(Records contained in a dataset)
-- Opening Marker --

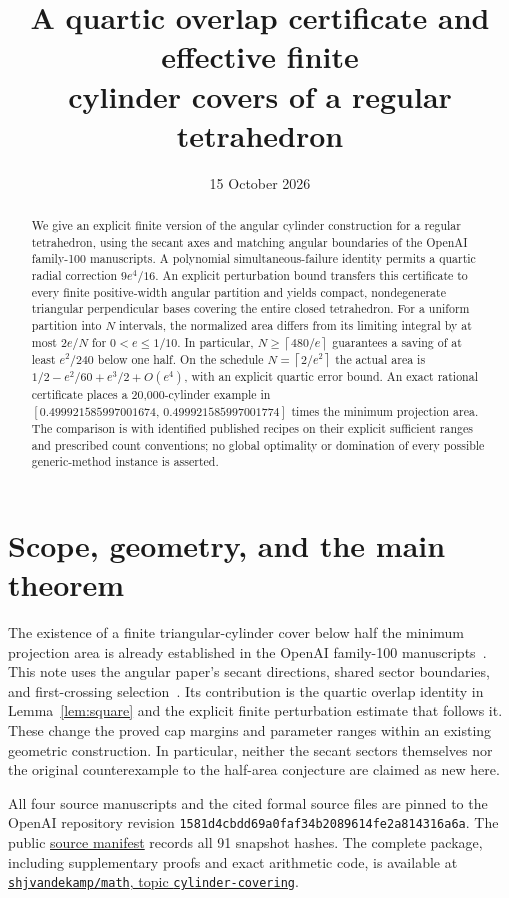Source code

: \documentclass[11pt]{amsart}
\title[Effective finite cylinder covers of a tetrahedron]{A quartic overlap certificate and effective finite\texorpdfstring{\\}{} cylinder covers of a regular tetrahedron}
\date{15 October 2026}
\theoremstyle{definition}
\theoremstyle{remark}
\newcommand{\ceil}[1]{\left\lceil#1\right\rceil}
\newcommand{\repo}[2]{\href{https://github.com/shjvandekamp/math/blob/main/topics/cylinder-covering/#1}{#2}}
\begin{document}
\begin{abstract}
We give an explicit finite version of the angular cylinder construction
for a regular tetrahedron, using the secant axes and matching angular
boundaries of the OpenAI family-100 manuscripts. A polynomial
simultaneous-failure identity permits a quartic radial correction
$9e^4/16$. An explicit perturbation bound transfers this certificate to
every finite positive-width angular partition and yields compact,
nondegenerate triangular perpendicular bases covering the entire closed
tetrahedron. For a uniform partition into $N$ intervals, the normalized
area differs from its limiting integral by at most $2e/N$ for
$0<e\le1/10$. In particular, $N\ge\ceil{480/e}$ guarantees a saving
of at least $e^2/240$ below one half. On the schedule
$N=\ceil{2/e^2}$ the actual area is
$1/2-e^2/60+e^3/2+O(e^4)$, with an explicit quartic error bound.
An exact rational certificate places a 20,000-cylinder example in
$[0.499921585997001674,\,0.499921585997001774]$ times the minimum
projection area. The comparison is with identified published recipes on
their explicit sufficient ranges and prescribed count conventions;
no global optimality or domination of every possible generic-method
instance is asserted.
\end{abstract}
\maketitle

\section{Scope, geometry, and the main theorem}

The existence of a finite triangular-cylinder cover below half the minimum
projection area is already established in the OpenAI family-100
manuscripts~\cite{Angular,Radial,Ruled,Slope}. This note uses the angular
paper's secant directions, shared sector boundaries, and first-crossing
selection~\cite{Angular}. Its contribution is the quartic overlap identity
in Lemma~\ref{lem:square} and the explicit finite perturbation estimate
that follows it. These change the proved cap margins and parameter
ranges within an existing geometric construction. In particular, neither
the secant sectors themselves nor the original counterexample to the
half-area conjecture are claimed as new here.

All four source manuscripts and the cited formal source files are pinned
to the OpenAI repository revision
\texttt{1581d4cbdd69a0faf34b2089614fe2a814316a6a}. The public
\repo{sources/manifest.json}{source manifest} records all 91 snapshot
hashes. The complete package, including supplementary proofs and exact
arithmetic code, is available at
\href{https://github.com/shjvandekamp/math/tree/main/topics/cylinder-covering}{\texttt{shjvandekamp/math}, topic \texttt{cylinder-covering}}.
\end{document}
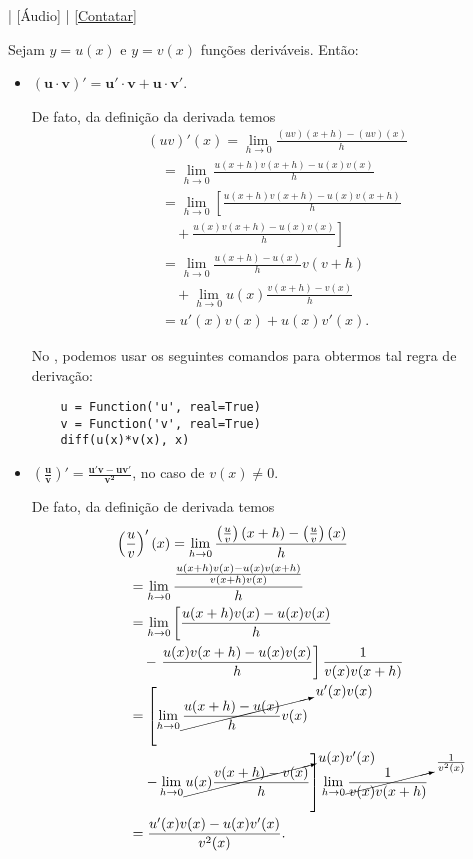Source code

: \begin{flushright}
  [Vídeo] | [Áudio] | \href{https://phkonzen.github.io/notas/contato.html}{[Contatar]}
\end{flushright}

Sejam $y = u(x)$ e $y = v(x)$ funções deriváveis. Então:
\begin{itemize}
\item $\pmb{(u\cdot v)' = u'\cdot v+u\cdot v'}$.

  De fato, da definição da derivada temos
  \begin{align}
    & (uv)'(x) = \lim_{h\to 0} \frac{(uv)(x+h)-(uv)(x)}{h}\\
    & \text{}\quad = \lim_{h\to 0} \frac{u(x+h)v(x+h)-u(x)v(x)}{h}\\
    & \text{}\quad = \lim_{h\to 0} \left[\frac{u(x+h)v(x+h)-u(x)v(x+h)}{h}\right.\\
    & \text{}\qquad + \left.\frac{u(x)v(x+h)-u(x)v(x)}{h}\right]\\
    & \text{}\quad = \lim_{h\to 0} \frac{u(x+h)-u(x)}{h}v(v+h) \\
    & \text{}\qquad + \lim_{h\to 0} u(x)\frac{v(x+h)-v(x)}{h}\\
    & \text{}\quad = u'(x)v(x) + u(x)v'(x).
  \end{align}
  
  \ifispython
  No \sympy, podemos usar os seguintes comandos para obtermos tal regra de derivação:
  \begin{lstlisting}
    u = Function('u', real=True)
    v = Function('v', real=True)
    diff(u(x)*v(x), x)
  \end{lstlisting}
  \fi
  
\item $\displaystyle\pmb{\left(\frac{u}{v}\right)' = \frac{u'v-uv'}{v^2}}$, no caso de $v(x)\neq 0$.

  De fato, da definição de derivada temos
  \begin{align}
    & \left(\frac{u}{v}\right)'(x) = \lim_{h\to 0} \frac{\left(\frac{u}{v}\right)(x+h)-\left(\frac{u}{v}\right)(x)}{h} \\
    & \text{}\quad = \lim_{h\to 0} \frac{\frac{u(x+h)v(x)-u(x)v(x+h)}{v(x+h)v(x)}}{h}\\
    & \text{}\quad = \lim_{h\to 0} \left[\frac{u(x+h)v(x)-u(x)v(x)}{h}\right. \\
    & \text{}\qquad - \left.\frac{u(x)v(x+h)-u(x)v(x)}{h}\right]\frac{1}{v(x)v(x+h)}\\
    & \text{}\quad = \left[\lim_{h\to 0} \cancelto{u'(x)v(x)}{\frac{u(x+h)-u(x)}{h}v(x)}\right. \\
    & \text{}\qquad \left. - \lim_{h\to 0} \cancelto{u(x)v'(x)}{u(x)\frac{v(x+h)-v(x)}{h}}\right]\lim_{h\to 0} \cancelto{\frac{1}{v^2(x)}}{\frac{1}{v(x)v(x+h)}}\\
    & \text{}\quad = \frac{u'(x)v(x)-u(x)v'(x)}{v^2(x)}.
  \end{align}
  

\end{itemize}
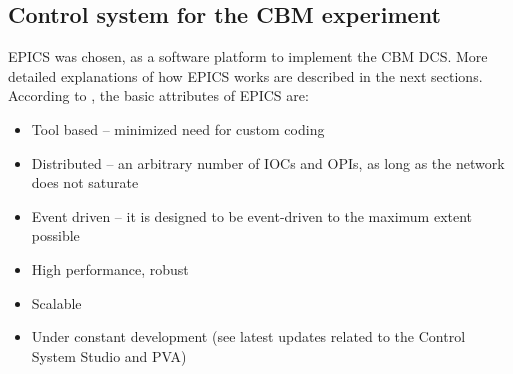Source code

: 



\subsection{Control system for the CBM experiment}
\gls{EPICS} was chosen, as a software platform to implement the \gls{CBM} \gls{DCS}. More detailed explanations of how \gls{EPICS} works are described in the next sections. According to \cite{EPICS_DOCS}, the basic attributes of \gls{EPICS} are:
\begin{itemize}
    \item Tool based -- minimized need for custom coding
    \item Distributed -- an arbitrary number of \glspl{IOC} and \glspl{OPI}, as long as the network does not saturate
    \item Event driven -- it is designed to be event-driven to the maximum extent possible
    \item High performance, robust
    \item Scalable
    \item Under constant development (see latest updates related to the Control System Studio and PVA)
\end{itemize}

-- Closing Marker --

* _WORK REQUIRED_:
Of all the lines in the data above, show only those that hold the word "derivada".

* _TASK RESPONSE_:
  De fato, da definição da derivada temos
  De fato, da definição de derivada temos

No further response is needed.